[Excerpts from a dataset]
• • • •
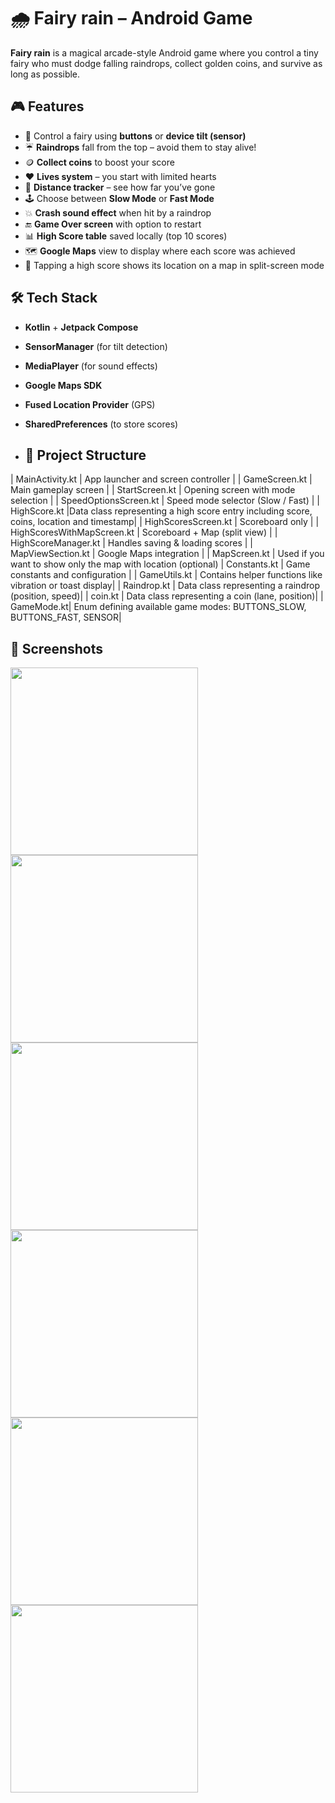 # 🌧️ Fairy rain – Android Game
**Fairy rain** is a magical arcade-style Android game where you control a tiny fairy who must dodge falling raindrops, collect golden coins, and survive as long as possible. 

## 🎮 Features
- 🧚 Control a fairy using **buttons** or **device tilt (sensor)**
- ☔ **Raindrops** fall from the top – avoid them to stay alive!
- 🪙 **Collect coins** to boost your score
- ❤️ **Lives system** – you start with limited hearts
- 📏 **Distance tracker** – see how far you’ve gone
- 🕹️ Choose between **Slow Mode** or **Fast Mode**
- 💥 **Crash sound effect** when hit by a raindrop
- 🔚 **Game Over screen** with option to restart
- 📊 **High Score table** saved locally (top 10 scores)
- 🗺️ **Google Maps** view to display where each score was achieved
- 🎯 Tapping a high score shows its location on a map in split-screen mode

## 🛠️ Tech Stack
- **Kotlin** + **Jetpack Compose**
- **SensorManager** (for tilt detection)
- **MediaPlayer** (for sound effects)
- **Google Maps SDK**
- **Fused Location Provider** (GPS)
- **SharedPreferences** (to store scores)

- ## 📂 Project Structure

| MainActivity.kt | App launcher and screen controller |
| GameScreen.kt | Main gameplay screen |
| StartScreen.kt | Opening screen with mode selection |
| SpeedOptionsScreen.kt | Speed mode selector (Slow / Fast) |
|  HighScore.kt	|Data class representing a high score entry including score, coins, location and timestamp|
| HighScoresScreen.kt | Scoreboard only |
| HighScoresWithMapScreen.kt | Scoreboard + Map (split view) |
| HighScoreManager.kt | Handles saving & loading scores |
| MapViewSection.kt | Google Maps integration |
|  MapScreen.kt	| Used if you want to show only the map with location (optional)
| Constants.kt | Game constants and configuration |
|  GameUtils.kt	| Contains helper functions like vibration or toast display|
|  Raindrop.kt	| Data class representing a raindrop (position, speed)|
|  coin.kt	| Data class representing a coin (lane, position)|
|  GameMode.kt| Enum defining available game modes: BUTTONS_SLOW, BUTTONS_FAST, SENSOR|

## 📸 Screenshots

<img src="https://github.com/LusiaRuvinski/fairy-rain-game/blob/master/35a68985-5e00-4201-a573-1fb1982d2e8e.jpeg?raw=true" width="300"/>  
<img src="https://github.com/LusiaRuvinski/fairy-rain-game/blob/master/3b2b4e1b-6036-43aa-a482-0d7c9cdd5d26.jpeg?raw=true" width="300"/>  
<img src="https://github.com/LusiaRuvinski/fairy-rain-game/blob/master/52d07547-4638-4073-a9d1-2e4b8ada8619.jpeg?raw=true" width="300"/>  
<img src="https://github.com/LusiaRuvinski/fairy-rain-game/blob/master/5bc26af9-1c05-438a-b186-5f3559aa3a10.jpeg?raw=true" width="300"/>  
<img src="https://github.com/LusiaRuvinski/fairy-rain-game/blob/master/638a3354-9d2d-4ae9-aaf0-d45e557e1094.jpeg?raw=true" width="300"/>  
<img src="https://github.com/LusiaRuvinski/fairy-rain-game/blob/master/bacfa205-ae72-41bc-95d3-4ad7e25c5e15.jpeg?raw=true" width="300"/>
• • • •
[What is needed]
Go through the data above and copy each line in which "tilt" appears.

[Completed task]
- 🧚 Control a fairy using **buttons** or **device tilt (sensor)**
- **SensorManager** (for tilt detection)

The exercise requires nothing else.